[[ Data open ]]
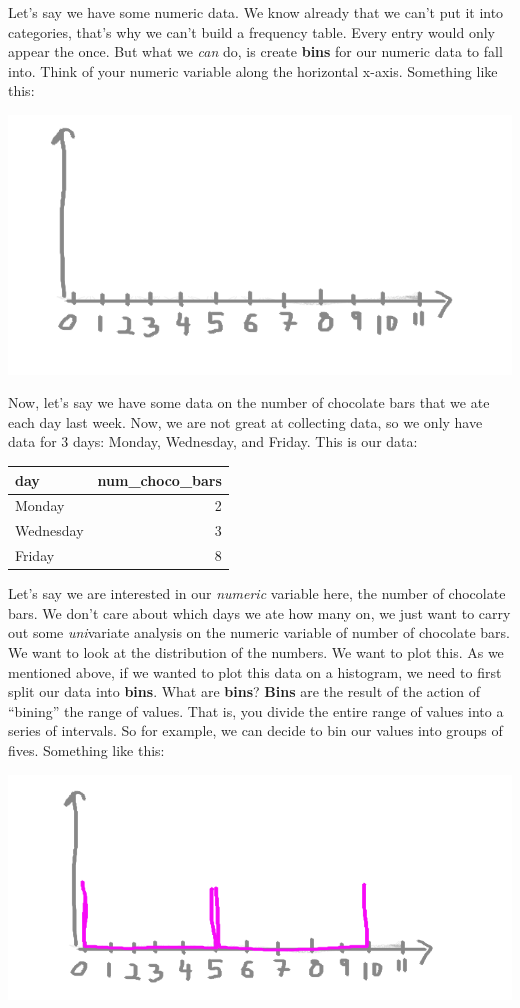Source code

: \documentclass[
]{book}
\begin{document}
Let's say we have some numeric data. We know already that we can't put it into categories, that's why we can't build a frequency table. Every entry would only appear the once. But what we \emph{can} do, is create \textbf{bins} for our numeric data to fall into. Think of your numeric variable along the horizontal x-axis. Something like this:

\includegraphics{imgs/hist_blank_x.png}

Now, let's say we have some data on the number of chocolate bars that we ate each day last week. Now, we are not great at collecting data, so we only have data for 3 days: Monday, Wednesday, and Friday. This is our data:

\begin{tabular}{l|r}
\hline
day & num\_choco\_bars\\
\hline
Monday & 2\\
\hline
Wednesday & 3\\
\hline
Friday & 8\\
\hline
\end{tabular}

Let's say we are interested in our \emph{numeric} variable here, the number of chocolate bars. We don't care about which days we ate how many on, we just want to carry out some \emph{uni}variate analysis on the numeric variable of number of chocolate bars. We want to look at the distribution of the numbers. We want to plot this. As we mentioned above, if we wanted to plot this data on a histogram, we need to first split our data into \textbf{bins}. What are \textbf{bins}? \textbf{Bins} are the result of the action of ``bining'' the range of values. That is, you divide the entire range of values into a series of intervals. So for example, we can decide to bin our values into groups of fives. Something like this:

\includegraphics{imgs/hist_bins.png}
\end{document}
[[ Data closed ]]
Scan the lines above for the word "Monday", then copy each line that has it.

• **Solution for this problem**
Now, let's say we have some data on the number of chocolate bars that we ate each day last week. Now, we are not great at collecting data, so we only have data for 3 days: Monday, Wednesday, and Friday. This is our data:
Monday & 2\\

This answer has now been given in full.